EXERCISE OBJECTIVE -
Once the line containing "https://swapface.org/#/home" is found in the records below, return it and each following line exactly, up to and including the line containing "https://makereal.tldraw.com/", and nothing else.

:: ENTRIES SHOWN ::

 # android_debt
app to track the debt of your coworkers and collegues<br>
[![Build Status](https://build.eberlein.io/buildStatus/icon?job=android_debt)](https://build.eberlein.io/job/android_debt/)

:::
:: ENTRIES SHOWN ::

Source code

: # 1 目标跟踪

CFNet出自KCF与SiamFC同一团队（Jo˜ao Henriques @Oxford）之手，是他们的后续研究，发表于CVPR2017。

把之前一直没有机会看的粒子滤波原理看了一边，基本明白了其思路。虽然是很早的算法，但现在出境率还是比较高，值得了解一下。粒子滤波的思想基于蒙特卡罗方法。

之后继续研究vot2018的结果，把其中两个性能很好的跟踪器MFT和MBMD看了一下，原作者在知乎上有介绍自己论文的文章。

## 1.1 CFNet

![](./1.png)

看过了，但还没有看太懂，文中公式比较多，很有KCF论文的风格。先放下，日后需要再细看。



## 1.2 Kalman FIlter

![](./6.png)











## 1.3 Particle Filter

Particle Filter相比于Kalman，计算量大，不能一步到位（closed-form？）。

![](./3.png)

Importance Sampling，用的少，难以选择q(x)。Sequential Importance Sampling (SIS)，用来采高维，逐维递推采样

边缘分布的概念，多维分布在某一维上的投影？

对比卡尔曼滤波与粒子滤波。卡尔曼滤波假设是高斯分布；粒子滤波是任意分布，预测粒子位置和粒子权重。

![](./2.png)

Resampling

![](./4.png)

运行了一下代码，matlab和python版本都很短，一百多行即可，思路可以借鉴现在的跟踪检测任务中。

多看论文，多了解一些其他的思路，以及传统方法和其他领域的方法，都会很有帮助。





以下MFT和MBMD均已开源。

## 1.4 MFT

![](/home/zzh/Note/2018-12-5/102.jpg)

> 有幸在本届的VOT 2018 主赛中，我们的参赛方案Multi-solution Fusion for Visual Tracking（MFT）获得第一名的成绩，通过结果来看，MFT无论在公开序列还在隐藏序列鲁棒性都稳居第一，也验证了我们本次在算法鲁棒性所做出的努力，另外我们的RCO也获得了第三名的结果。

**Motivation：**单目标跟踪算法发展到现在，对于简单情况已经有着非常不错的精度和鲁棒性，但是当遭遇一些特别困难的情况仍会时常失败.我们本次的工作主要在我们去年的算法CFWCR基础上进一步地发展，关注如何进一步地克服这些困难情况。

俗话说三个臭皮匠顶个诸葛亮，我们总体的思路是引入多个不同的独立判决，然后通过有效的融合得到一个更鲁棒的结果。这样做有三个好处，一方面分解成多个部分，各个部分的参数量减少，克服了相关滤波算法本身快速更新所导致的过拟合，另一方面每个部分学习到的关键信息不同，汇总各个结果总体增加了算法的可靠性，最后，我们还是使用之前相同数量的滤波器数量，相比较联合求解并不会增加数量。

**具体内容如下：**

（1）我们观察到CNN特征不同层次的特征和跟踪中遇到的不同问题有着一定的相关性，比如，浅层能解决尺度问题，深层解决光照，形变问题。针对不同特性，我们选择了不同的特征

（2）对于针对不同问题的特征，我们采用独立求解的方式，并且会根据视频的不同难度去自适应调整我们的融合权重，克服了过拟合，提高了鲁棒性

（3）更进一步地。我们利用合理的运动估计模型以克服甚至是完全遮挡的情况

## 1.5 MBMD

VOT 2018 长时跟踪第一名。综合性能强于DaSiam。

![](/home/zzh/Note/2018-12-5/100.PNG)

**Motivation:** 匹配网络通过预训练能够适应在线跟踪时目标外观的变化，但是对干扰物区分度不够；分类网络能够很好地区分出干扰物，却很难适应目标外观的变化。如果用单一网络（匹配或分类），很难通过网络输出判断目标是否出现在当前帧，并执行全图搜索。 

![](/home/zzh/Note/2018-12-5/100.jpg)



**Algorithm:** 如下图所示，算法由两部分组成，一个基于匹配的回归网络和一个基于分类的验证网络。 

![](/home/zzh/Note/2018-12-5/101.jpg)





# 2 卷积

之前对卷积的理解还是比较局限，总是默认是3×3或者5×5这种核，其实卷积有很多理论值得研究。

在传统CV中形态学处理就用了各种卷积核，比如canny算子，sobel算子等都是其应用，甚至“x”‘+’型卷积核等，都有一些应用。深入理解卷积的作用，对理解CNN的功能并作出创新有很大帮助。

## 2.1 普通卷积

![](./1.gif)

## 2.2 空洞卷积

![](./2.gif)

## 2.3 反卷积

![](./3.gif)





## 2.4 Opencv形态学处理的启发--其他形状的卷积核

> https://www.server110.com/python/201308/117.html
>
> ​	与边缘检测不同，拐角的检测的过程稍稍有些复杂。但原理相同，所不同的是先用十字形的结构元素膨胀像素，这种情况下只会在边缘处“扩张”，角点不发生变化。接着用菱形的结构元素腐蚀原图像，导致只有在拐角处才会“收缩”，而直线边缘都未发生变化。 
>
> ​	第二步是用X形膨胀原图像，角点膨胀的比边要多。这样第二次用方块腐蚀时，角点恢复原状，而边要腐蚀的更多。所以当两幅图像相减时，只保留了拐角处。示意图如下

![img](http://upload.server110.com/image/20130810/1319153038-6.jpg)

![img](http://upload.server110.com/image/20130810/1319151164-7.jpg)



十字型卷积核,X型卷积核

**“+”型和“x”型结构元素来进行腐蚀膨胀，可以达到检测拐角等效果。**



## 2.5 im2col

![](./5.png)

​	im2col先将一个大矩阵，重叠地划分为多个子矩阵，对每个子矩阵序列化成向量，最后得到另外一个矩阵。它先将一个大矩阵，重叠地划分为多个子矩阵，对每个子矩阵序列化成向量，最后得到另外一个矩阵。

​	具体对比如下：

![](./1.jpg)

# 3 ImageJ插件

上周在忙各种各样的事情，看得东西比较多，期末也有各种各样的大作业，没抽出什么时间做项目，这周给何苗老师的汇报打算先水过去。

:::
:: ENTRIES SHOWN ::

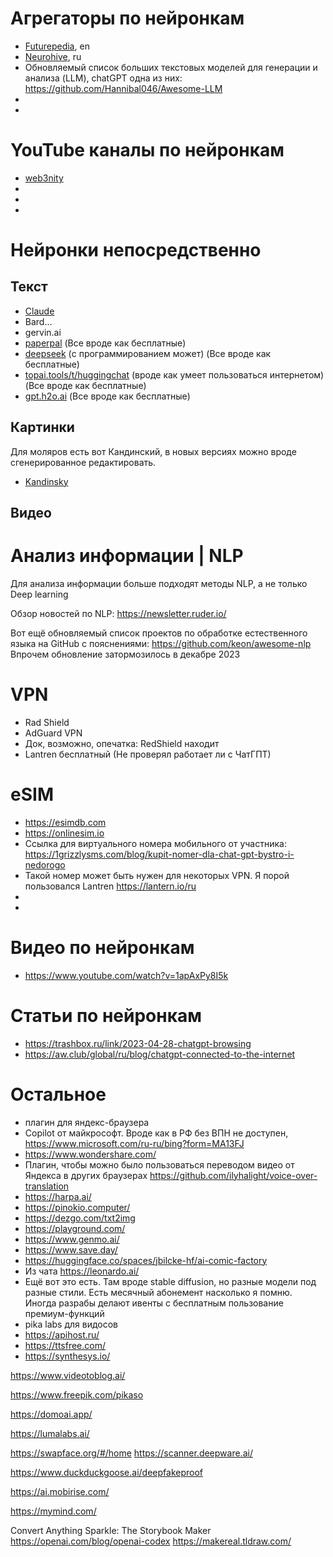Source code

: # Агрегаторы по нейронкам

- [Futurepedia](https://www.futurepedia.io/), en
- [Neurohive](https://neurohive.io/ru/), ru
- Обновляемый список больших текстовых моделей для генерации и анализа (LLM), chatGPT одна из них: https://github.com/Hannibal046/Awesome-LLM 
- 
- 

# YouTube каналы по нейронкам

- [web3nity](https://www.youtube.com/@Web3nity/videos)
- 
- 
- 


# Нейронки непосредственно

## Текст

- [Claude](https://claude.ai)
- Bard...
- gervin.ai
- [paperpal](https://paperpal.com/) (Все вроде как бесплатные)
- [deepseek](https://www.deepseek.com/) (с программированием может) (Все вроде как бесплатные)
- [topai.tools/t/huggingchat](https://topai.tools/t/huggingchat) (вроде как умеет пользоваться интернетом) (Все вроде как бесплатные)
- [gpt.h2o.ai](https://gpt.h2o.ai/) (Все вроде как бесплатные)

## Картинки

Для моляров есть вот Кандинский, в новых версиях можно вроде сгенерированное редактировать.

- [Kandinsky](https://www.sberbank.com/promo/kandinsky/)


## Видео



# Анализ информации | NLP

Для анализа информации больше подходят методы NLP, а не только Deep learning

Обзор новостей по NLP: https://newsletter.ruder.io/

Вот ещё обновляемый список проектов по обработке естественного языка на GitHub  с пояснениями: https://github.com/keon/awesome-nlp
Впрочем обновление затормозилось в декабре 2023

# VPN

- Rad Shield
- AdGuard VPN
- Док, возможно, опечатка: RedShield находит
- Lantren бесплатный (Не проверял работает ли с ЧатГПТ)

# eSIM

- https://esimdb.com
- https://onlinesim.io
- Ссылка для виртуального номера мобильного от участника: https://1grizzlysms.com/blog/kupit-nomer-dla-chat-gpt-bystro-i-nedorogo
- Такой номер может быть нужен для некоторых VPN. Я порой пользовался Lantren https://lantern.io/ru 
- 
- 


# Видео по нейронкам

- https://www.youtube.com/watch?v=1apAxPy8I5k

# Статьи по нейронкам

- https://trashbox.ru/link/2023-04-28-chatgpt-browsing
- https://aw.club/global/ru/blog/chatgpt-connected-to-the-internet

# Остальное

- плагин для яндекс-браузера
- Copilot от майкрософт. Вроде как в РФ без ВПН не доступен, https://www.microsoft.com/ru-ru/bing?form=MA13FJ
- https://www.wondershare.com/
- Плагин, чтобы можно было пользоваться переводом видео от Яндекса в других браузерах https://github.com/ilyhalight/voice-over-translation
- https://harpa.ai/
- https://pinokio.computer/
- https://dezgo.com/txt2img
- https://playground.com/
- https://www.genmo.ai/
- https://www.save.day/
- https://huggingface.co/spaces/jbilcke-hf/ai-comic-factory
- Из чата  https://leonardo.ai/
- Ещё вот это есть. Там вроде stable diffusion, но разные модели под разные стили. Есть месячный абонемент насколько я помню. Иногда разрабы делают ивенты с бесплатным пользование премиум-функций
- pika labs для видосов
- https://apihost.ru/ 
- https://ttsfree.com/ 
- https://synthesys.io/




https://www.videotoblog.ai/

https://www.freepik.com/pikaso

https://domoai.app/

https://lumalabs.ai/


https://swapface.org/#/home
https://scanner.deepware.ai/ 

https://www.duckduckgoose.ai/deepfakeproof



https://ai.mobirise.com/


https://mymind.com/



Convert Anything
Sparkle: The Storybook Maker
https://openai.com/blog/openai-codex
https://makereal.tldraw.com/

:::

FINAL ANSWER -
https://swapface.org/#/home
https://scanner.deepware.ai/ 

https://www.duckduckgoose.ai/deepfakeproof



https://ai.mobirise.com/


https://mymind.com/



Convert Anything
Sparkle: The Storybook Maker
https://openai.com/blog/openai-codex
https://makereal.tldraw.com/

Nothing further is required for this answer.